Selanjutnya, kata Gede IKIP juga menilai bagaimana perlindungan bagi pemohon informasi dan juga perlindungan hukum bagi whistleblower. Tak hanya itu kebebasan penyalahgunaan informasi, kepatuhan menjalankan UU KIP dan juga ketersediaan penyelesaian sengketa informasi.
“Ada 20 indikator yang kami nilai bersama tim pokja dan juga informan ahli kami. Dari hasil itu, untuk Indonesia sendiri mendapatkan skor 71,38. Lebih kecil dibanding DI Yogyakarta. Adapun nilai indikator IKIP, yaitu buruk sekali (0-30), buruk (31-59), sedang (60-79), baik (80-89) dan baik sekali (90-100)” ujar dia.
DI Yogyakarta sendiri juga mencatatkan nilai dimensi fisik politik 75,41 lebih besar dari angka nasional yakni 70,66. Sementara dimensi ekonomi sebesar 74,75 mengungguli nilai nasional yang sebesar 68,53. Lalu dimensi hukum sebesar 79,16 lebih tinggi dibanding nasional sebesar 74,39.
Dari sejumlah indikator itu, lanjut Gede ada aspek penting yang digaris bawahi, yaitu dapat mengukur kepatuhan Badan Publik terhadap UU KIP. Kedua mengukur persepsi masyarakat terkait UU KIP maupun haknya atas informasi. Lalu ketiga adalah kepatuhan Badan Publik terhadap putusan sengketa informasi publik di Komisi Informasi untuk menjamin hak masyarakat atas informasi.
Ia melanjutkan bahwa hasil dari IKIP sendiri berfungsi untuk mengingatkan para Kepala Daerah di masing-masing provinsi untuk berbenah. Sehingga tujuannya sendiri agar publik atau masyarakat bisa mengetahui gambaran keterbukaan informasi di wilayahnya.
Selain itu menyediakan rekomendasi terkait arah kebijakan nasional mengenai keterbukaan informasi dan memastikan untuk dijalankan oleh kepala daerah. Ketiga mengasistensi Badan Publik dalam mendorong keterbukaan informasi publik (KIP) di tingkat pusat dan Komisi Informasi Provinsi/Kabupaten dan Kota.

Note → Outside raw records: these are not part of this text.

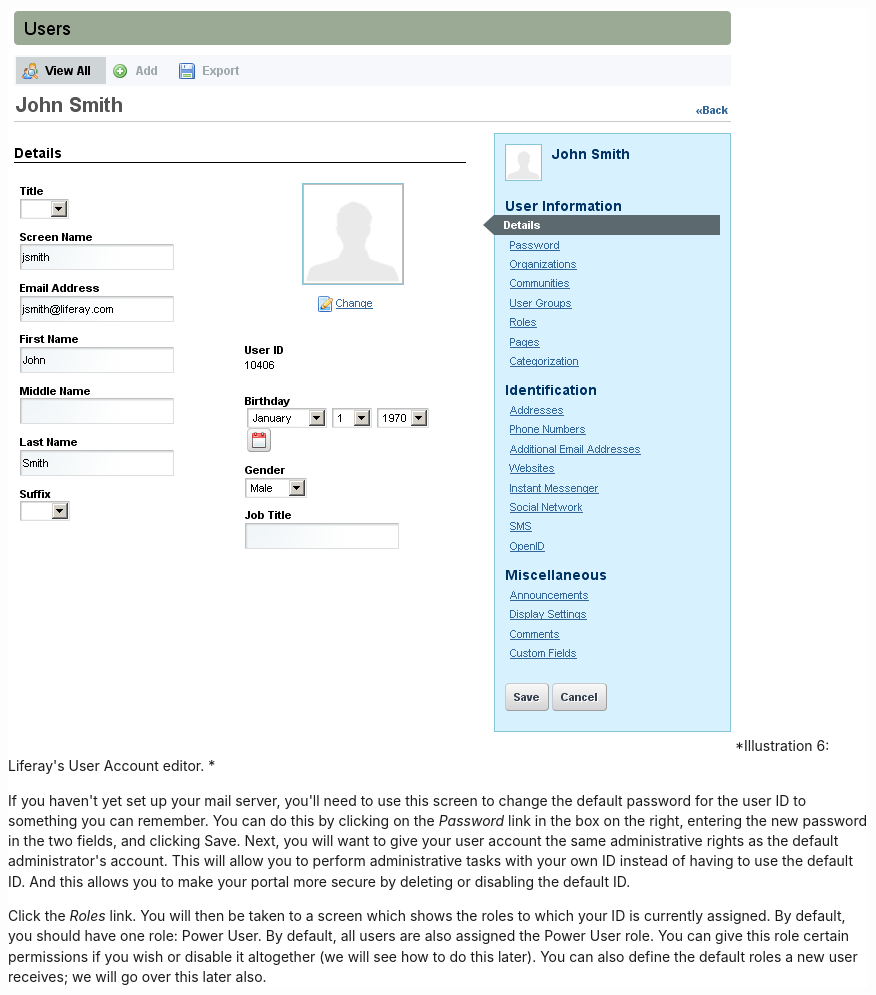 ![image](../../images/portal-admin-ch3_html_m463070fd.png)*Illustration 6: Liferay's
User Account editor. *

If you haven't yet set up your mail server, you'll need to use this
screen to change the default password for the user ID to something you
can remember. You can do this by clicking on the *Password* link in the
box on the right, entering the new password in the two fields, and
clicking Save.
Next, you will want to give your user account the same administrative
rights as the default administrator's account. This will allow you to
perform administrative tasks with your own ID instead of having to use
the default ID. And this allows you to make your portal more secure by
deleting or disabling the default ID.

Click the *Roles* link. You will then be taken to a screen which shows
the roles to which your ID is currently assigned. By default, you should
have one role: Power User. By default, all users are also assigned the
Power User role. You can give this role certain permissions if you wish
or disable it altogether (we will see how to do this later). You can
also define the default roles a new user receives; we will go over this
later also.
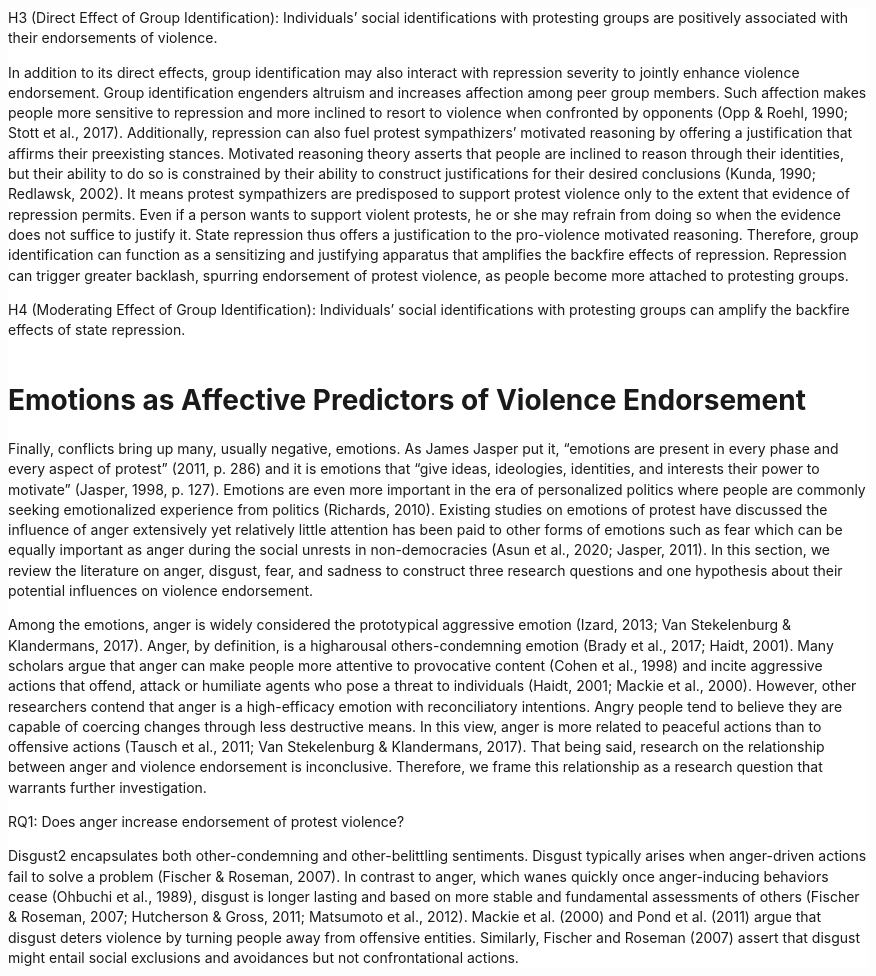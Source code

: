 H3 (Direct Effect of Group Identification): Individuals’ social identifications with protesting groups are positively associated with their endorsements of violence.

In addition to its direct effects, group identification may also interact with repression severity to jointly enhance violence endorsement. Group identification engenders altruism and increases affection among peer group members. Such affection makes people more sensitive to repression and more inclined to resort to violence when confronted by opponents (Opp & Roehl, 1990; Stott et al., 2017). Additionally, repression can also fuel protest sympathizers’ motivated reasoning by offering a justification that affirms their preexisting stances. Motivated reasoning theory asserts that people are inclined to reason through their identities, but their ability to do so is constrained by their ability to construct justifications for their desired conclusions (Kunda, 1990; Redlawsk, 2002). It means protest sympathizers are predisposed to support protest violence only to the extent that evidence of repression permits. Even if a person wants to support violent protests, he or she may refrain from doing so when the evidence does not suffice to justify it. State repression thus offers a justification to the pro-violence motivated reasoning. Therefore, group identification can function as a sensitizing and justifying apparatus that amplifies the backfire effects of repression. Repression can trigger greater backlash, spurring endorsement of protest violence, as people become more attached to protesting groups.

H4 (Moderating Effect of Group Identification): Individuals’ social identifications with protesting groups can amplify the backfire effects of state repression.

# Emotions as Affective Predictors of Violence Endorsement

Finally, conflicts bring up many, usually negative, emotions. As James Jasper put it, “emotions are present in every phase and every aspect of protest” (2011, p. 286) and it is emotions that “give ideas, ideologies, identities, and interests their power to motivate” (Jasper, 1998, p. 127). Emotions are even more important in the era of personalized politics where people are commonly seeking emotionalized experience from politics (Richards, 2010). Existing studies on emotions of protest have discussed the influence of anger extensively yet relatively little attention has been paid to other forms of emotions such as fear which can be equally important as anger during the social unrests in non-democracies (Asun et al., 2020; Jasper, 2011). In this section, we review the literature on anger, disgust, fear, and sadness to construct three research questions and one hypothesis about their potential influences on violence endorsement.

Among the emotions, anger is widely considered the prototypical aggressive emotion (Izard, 2013; Van Stekelenburg & Klandermans, 2017). Anger, by definition, is a higharousal others-condemning emotion (Brady et al., 2017; Haidt, 2001). Many scholars argue that anger can make people more attentive to provocative content (Cohen et al., 1998) and incite aggressive actions that offend, attack or humiliate agents who pose a threat to individuals (Haidt, 2001; Mackie et al., 2000). However, other researchers contend that anger is a high-efficacy emotion with reconciliatory intentions. Angry people tend to believe they are capable of coercing changes through less destructive means. In this view, anger is more related to peaceful actions than to offensive actions (Tausch et al., 2011; Van Stekelenburg & Klandermans, 2017). That being said, research on the relationship between anger and violence endorsement is inconclusive. Therefore, we frame this relationship as a research question that warrants further investigation.

RQ1: Does anger increase endorsement of protest violence?

Disgust2 encapsulates both other-condemning and other-belittling sentiments. Disgust typically arises when anger-driven actions fail to solve a problem (Fischer & Roseman, 2007). In contrast to anger, which wanes quickly once anger-inducing behaviors cease (Ohbuchi et al., 1989), disgust is longer lasting and based on more stable and fundamental assessments of others (Fischer & Roseman, 2007; Hutcherson & Gross, 2011; Matsumoto et al., 2012). Mackie et al. (2000) and Pond et al. (2011) argue that disgust deters violence by turning people away from offensive entities. Similarly, Fischer and Roseman (2007) assert that disgust might entail social exclusions and avoidances but not confrontational actions.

“Dari hasil itu masyarakat bisa memberikan rekomendasi dan masukan kepada kepala daerah saat penyusunan kebijakan dan program pembangunan daerah. Satu hal lagi dari IKIP ini memberikan laporan pencapaian keterbukaan informasi di indonesia sebagai bahan utama Pemerintah RI menyampaikan ke forum internasional,” terang dia.
Peluncuran sekaligus diskusi panel tersebut juga menghadirkan sejumlah narasumber antara lain Anggota Komisi 1 DPR RI Dave Laksono, Rektor UGM Panut Mulyono, Direktur Pemberitaan Media Indonesia Gaudensius Suhardi dan juga Penanggung Jawab IKIP yang juga menjabat Ketua Bidang Penelitian dan Dokumentasi KI Pusat Romanus Ndau Lendong.
Romanus Ndau Lendong mengungkapkan dari hasil penilaian IKIP, tiga Provinsi teratas dengan nilai tertinggi adalah Bali (83,15), Kalimantan Barat (80,38) dan Aceh (79,51).
“Sementara yang terendah adalah Papua Barat (47,48), Sulawesi Tengah (55,72) dan Maluku Utara (63,19). Nah ini yang harus menjadi perhatian kepala daerah, termasuk warga untuk ikut bergerak menyusun keterbukaan informasi di wilayah masing-masing,” ujar dia.
Ia berharap dari hasil itu, pemerintah harus lebih transparan, akuntabel dan mendorong keterlibatan masyarakat dalam, mengambil kebijakan publik dan pengelolaan Badan publik yang baik.